Maria Montessori lived through the two most terrible wars in the history of mankind, and the causes of war were very much on her mind, especially in the years after the Second World War.  She came to believe that the widespread application of her method for education could help lead the world towards peace.
  Montessori believed that her method enables children to satisfy fully their instinctual and personal developmental needs, and so helps to create fulfilled and well balanced adults, whose innate goodness can shine forth unimpeded by neurotic ambitions and desires.  If her method would spread sufficiently throughout the world, she hoped, millions of adults raised by it would be free from such tendencies as  greed and aggression.  Then, with the passing of the old generations, threats to world peace would gradually subside and disappear.
  The Montessori methods may also help promote peace by its study and support of the absorbent mind.  If we consider the action of the absorbent mind - that children fully accept, without critique or prejudice, the behaviour and traits of those around them, that children transform themselves by incarnating these ways, and that children place complete faith in the goodness and benevolence of others - we see more than a mechanism for learning, but also children's saint-like charity or spiritual love for people..."

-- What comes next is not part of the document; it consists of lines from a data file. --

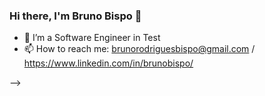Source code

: ### Hi there, I'm Bruno Bispo 👋




- 🔭 I’m a Software Engineer in Test
- 📫 How to reach me: brunorodriguesbispo@gmail.com / https://www.linkedin.com/in/brunobispo/

-->


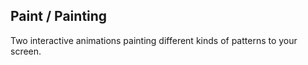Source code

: ## Paint / Painting

Two interactive animations painting different kinds of patterns to your screen.
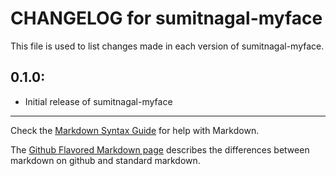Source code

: # CHANGELOG for sumitnagal-myface

This file is used to list changes made in each version of sumitnagal-myface.

## 0.1.0:

* Initial release of sumitnagal-myface

- - -
Check the [Markdown Syntax Guide](http://daringfireball.net/projects/markdown/syntax) for help with Markdown.

The [Github Flavored Markdown page](http://github.github.com/github-flavored-markdown/) describes the differences between markdown on github and standard markdown.

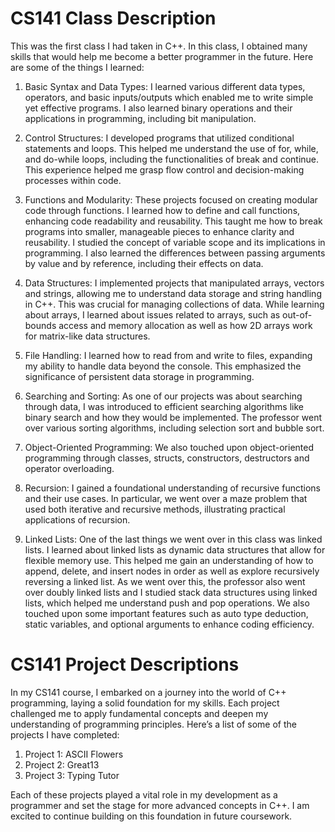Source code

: # CS141 Class Description

This was the first class I had taken in C++. In this class, I obtained many skills that would help me become a better programmer in the future. Here are some of the things I learned:

1) Basic Syntax and Data Types: I learned various different data types, operators, and basic inputs/outputs which enabled me to write simple yet effective programs. I also learned binary operations and their applications in programming, including bit manipulation.

2) Control Structures: I developed programs that utilized conditional statements and loops. This helped me understand the use of for, while, and do-while loops, including the functionalities of break and continue. This experience helped me grasp flow control and decision-making processes within code.

3) Functions and Modularity: These projects focused on creating modular code through functions. I learned how to define and call functions, enhancing code readability and reusability. This taught me how to break programs into smaller, manageable pieces to enhance clarity and reusability. I studied the concept of variable scope and its implications in programming. I also learned the differences between passing arguments by value and by reference, including their effects on data.

4) Data Structures: I implemented projects that manipulated arrays, vectors and strings, allowing me to understand data storage and string handling in C++. This was crucial for managing collections of data. While learning about arrays, I learned about issues related to arrays, such as out-of-bounds access and memory allocation as well as how 2D arrays work for matrix-like data structures.

5) File Handling:  I learned how to read from and write to files, expanding my ability to handle data beyond the console. This emphasized the significance of persistent data storage in programming.

6) Searching and Sorting: As one of our projects was about searching through data, I was introduced to efficient searching algorithms like binary search and how they would be implemented. The professor went over various sorting algorithms, including selection sort and bubble sort.

7) Object-Oriented Programming: We also touched upon object-oriented programming through classes, structs, constructors, destructors and operator overloading.

8) Recursion: I gained a foundational understanding of recursive functions and their use cases. In particular, we went over a maze problem that used both iterative and recursive methods, illustrating practical applications of recursion.

9) Linked Lists: One of the last things we went over in this class was linked lists. I learned about linked lists as dynamic data structures that allow for flexible memory use. This helped me gain an understanding of how to append, delete, and insert nodes in order as well as explore recursively reversing a linked list. As we went over this, the professor also went over doubly linked lists and I studied stack data structures using linked lists, which helped me understand push and pop operations. We also touched upon some important features such as auto type deduction, static variables, and optional arguments to enhance coding efficiency.

# CS141 Project Descriptions

In my CS141 course, I embarked on a journey into the world of C++ programming, laying a solid foundation for my skills. Each project challenged me to apply fundamental concepts and deepen my understanding of programming principles. Here’s a list of some of the projects I have completed:

1) Project 1: ASCII Flowers
2) Project 2: Great13
3) Project 3: Typing Tutor

Each of these projects played a vital role in my development as a programmer and set the stage for more advanced concepts in C++. I am excited to continue building on this foundation in future coursework.
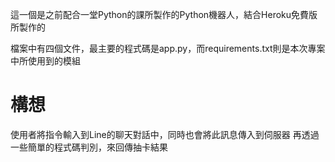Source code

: 這一個是之前配合一堂Python的課所製作的Python機器人，結合Heroku免費版所製作的


檔案中有四個文件，最主要的程式碼是app.py，而requirements.txt則是本次專案中所使用到的模組


# 構想

使用者將指令輸入到Line的聊天對話中，同時也會將此訊息傳入到伺服器
再透過一些簡單的程式碼判別，來回傳抽卡結果

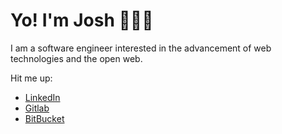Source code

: # Yo! I'm Josh 🙋🏾‍♂️

I am a software engineer interested in the advancement of web technologies and the open web.

Hit me up:
- [LinkedIn](https://www.linkedin.com/in/jlindsay-sf/)
- [Gitlab](https://gitlab.com/j000sh)
- [BitBucket](https://bitbucket.org/j000sh/)
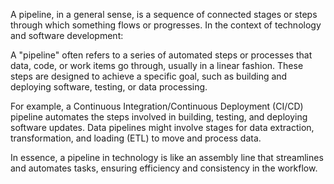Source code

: A pipeline, in a general sense, is a sequence of connected stages or steps through which something flows or progresses. In the context of technology and software development:

A "pipeline" often refers to a series of automated steps or processes that data, code, or work items go through, usually in a linear fashion. These steps are designed to achieve a specific goal, such as building and deploying software, testing, or data processing.

For example, a Continuous Integration/Continuous Deployment (CI/CD) pipeline automates the steps involved in building, testing, and deploying software updates. Data pipelines might involve stages for data extraction, transformation, and loading (ETL) to move and process data.

In essence, a pipeline in technology is like an assembly line that streamlines and automates tasks, ensuring efficiency and consistency in the workflow.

The Montessori system is quite 'spirit driven' (not in the religious sense) which makes it difficult to explain or advise an adult (teacher or guardian) on the exact approach to take for each child.  The child drives the process and the hope is that the adult is sufficiently perceptive to support and facilitate this process of discovery and to respect the child's reactions and opinions.  The techniques themselves are unusual - they have been developed by the children themselves (and refined as Maria Montessori watched the children choose and show her the way they wanted to learn).  To illustrate this system further and describe how its fundamental principles can help children and adults view life in a different way, I quote from another section of the same book.  This deals with Sensorial Activities (those that develop our sensing skills)-

"Finally, the Sensorial Activities can have a moral and spiritual importance for the child.  A very young child, like the baby discussed earlier, who has not yet organised sense experience, sees the world as consisting of lively, responsive 'things', which behave like fountains of impressions, spouting changing sensorial stimuli in response to playful proddings.  There is a moral danger at the point in the child's early psychic development when structure is first being applied to sense perceptions, that these thriving companions will  be turned into lifeless repositories of dull existence, attended by a determinate set of functions or characteristics, which can be negated and replaced at whim by the indifferent observer.  This 'objectification' of things, both living and inanimate, can result when they are identified and classed only in terms of their service to people (e.g. we grow plants for eating, keeping warm, and building homes) or are described as isolated pockets of existence with alterable attributes (e.g. 'this is a rock; it is rough, heavy, grey and hard to break').  The child learns from such lessons that the unsympathetic manipulation of things (as well as living creatures) is not only possible but expected, and the child is hardened to the wonderment of endless exploration which guides a baby's interactions with things.  As a result, the world is narrowed to a place full of 'objects' to be possessed for our vanity, altered for our pleasure, or destroyed for our convenience.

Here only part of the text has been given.